Where It Comes From
1,2-Butylene oxide is produced by the epoxidation of 1-butene with peracids or by chlorohydrin process [1]. It is used as a stabilizer for chlorinated solvents, as a chemical intermediate in surfactant and polyol synthesis, and as a monomer in ring-opening polymerization for polyether production [2]. Like other simple 1,2-epoxides (ethylene oxide, propylene oxide), it forms as an intermediate in the oxidative metabolism of butene in combustion processes [1]. Production scale is significant — it is a volume intermediate chemical in the specialty chemicals sector [2].
How You Are Exposed
Occupational exposure in 1,2-butylene oxide production, chlorinated solvent stabilization, and polyol synthesis [1]. Workers in chemical plants using it as an intermediate face inhalation and dermal exposure [2].
Why It Matters
1,2-Butylene oxide's three-membered epoxide ring opens readily with nucleophilic attack from DNA bases at N-7 guanine and N-3 adenine positions, forming hydroxybutyl DNA adducts [1]. Hemoglobin adducts (N-hydroxybutylvaline) serve as biomarkers.

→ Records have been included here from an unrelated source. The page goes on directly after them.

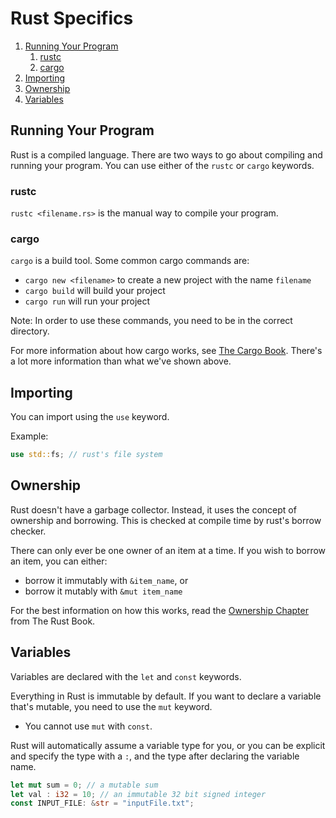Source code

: # Rust Specifics

1. [Running Your Program](#running-your-program)   
   1. [rustc](#rustc)
   2. [cargo](#cargo)
2. [Importing](#importing)
3. [Ownership](#ownership)
4. [Variables](#variables)

## Running Your Program

Rust is a compiled language.  There are two ways to go about compiling and
running your program.  You can use either of the `rustc` or `cargo` keywords.

### rustc

`rustc <filename.rs>` is the manual way to compile your program.

### cargo

`cargo` is a build tool.  Some common cargo commands are:

* `cargo new <filename>` to create a new project with the name `filename`
* `cargo build` will build your project
* `cargo run` will run your project

Note: In order to use these commands, you need to be in the correct directory.

For more information about how cargo works, see
[The Cargo Book](#https://doc.rust-lang.org/cargo/index.html).
There's a lot more information than what we've shown above.

## Importing

You can import using the `use` keyword.

Example:
```rust
use std::fs; // rust's file system
```

## Ownership

Rust doesn't have a garbage collector.  Instead, it uses the concept of
ownership and borrowing.  This is checked at compile time by rust's borrow
checker.

There can only ever be one owner of an item at a time.  If you wish to borrow
an item, you can either:
* borrow it immutably with `&item_name`, or
* borrow it mutably with `&mut item_name`

For the best information on how this works, read the 
[Ownership Chapter](https://doc.rust-lang.org/book/ch04-01-what-is-ownership.html)
from The Rust Book.

## Variables

Variables are declared with the `let` and `const` keywords.

Everything in Rust is immutable by default.  If you want to declare a variable
that's mutable, you need to use the `mut` keyword.

* You cannot use `mut` with `const`.

Rust will automatically assume a variable type for you, or you can be explicit
and specify the type with a `:`, and the type after declaring the variable
name.

```rust
let mut sum = 0; // a mutable sum
let val : i32 = 10; // an immutable 32 bit signed integer
const INPUT_FILE: &str = "inputFile.txt";
```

Nasal turbinate tumors and forestomach carcinomas in rodents [2]. EPA Group B2 probable carcinogen [1].
Who Is at Risk
Chemical plant workers in butylene oxide synthesis and polyol production [1].
How to Lower Your Exposure
1. Engineering controls: closed systems, local exhaust ventilation [1]. 2. NIOSH-approved organic vapor respirators [2].
References
- [1]IARC (2000). Monographs Volume 77: 1,2-Epoxybutane. https://monographs.iarc.fr/
- [2]EPA IRIS: 1,2-Butylene Oxide. https://iris.epa.gov/
Recovery & Clinical Information
Body Half-Life
Rapidly hydrolyzed — blood half-life minutes to hours [1]. Hemoglobin adducts persist for 60-120 days [2].
Testing & Biomarkers
Hemoglobin adducts (N-hydroxybutylvaline) for occupational biomonitoring [1].
Interventions
Remove from exposure [1].
Recovery Timeline
Blood butylene oxide clears rapidly; hemoglobin adducts decline over 60-120 days [1].